Random numbers in litebird_sim
¶
The LiteBIRD Simulation Framework can be used to generate random numbers, used for example for producing noise timelines. In order to do so, a seed and a Random Number Generator (RNG) are used.
Seed¶
The random_seed
is used to control the behaviour of the RNG. The seed
can be None
or an integer number.
If you are not interested in the reproducibility of your results, you can
set random_seed
to None
. However, this is not recommended.
In fact, this means that if you run multiple times a function or method where
a RNG is used, e.g. for producing noise timelines, then
the outputs will be different and you will not be able to re-obtain these
results again.
If instead you are interested in the reproducibility of your results, you can
set random_seed
to an integer number.
With this choice, if you run multiple times a function or method where
a RNG is used, then the outputs will be the same and
you will re-obtain these results by re-running your script, as the random
numbers produced by the generator will be exactly the same.

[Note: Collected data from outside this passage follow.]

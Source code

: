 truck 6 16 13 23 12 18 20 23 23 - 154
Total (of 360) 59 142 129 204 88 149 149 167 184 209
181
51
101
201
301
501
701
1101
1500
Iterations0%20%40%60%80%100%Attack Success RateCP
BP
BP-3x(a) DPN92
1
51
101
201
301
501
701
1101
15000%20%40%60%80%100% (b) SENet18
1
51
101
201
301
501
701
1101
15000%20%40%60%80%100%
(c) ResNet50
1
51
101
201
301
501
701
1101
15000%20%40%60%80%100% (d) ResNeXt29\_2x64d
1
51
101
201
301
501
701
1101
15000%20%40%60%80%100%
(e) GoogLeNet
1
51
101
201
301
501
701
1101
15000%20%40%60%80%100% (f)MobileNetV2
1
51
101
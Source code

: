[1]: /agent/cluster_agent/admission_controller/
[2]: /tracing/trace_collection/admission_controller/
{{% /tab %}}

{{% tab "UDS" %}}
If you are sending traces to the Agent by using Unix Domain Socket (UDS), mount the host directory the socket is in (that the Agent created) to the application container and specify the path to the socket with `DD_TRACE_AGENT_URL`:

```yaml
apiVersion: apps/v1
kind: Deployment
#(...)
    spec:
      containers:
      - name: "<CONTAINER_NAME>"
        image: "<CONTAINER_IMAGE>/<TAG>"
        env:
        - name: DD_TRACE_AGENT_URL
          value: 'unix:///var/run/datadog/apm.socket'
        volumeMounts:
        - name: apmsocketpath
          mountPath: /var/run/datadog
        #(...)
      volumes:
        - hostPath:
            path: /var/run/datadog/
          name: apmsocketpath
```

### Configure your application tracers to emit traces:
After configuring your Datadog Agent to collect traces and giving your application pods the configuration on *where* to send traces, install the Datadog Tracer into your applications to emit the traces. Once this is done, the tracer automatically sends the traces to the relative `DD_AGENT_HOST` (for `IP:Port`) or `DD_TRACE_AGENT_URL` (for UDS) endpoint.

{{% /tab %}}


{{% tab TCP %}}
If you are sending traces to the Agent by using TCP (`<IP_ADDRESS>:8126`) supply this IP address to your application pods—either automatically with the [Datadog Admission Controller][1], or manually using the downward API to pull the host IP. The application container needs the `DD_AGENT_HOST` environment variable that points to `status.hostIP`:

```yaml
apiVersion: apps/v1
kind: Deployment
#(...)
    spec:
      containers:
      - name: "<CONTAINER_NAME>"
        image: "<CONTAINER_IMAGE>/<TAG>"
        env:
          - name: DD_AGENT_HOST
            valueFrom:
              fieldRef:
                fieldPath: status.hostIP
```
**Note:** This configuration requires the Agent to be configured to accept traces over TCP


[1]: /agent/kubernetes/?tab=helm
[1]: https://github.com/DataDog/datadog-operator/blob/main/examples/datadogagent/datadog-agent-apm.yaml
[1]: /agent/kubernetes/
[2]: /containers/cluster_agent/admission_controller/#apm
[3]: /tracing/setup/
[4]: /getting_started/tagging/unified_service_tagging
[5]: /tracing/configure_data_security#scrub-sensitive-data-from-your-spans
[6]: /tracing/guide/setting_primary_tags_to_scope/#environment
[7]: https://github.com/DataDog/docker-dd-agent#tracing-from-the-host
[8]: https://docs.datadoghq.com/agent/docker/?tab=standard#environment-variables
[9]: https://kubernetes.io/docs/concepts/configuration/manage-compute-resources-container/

How should you set the random_seed
? This parameter must be passed to
the constructor of a Simulation
class.
If a Simulation
instance is created without passing the seed, an
error will be raised and your script will fail. This feature has been
introduced on purpose in order to avoid automatic settings of the seed and
unclear behaviour of the generation of random numbers.
If you are running a parallel script using MPI, you do not have to
worry about setting a different seed for different MPI ranks: by passing
the same seed, the random numbers generated by the different ranks will be
different. This is ensured by the random number generator. We want this
behaviour as we do not want repetitions of, e.g., the same noise TOD if
we split their computation on different MPI ranks. For example, in this
way, if you split the TOD matrix of an Observation
class by the
time, you will not encounter the same noise after the samples generated
by a certain rank; if you split the TOD matrix of an Observation
class by the detectors, each one will have a different noise timestream.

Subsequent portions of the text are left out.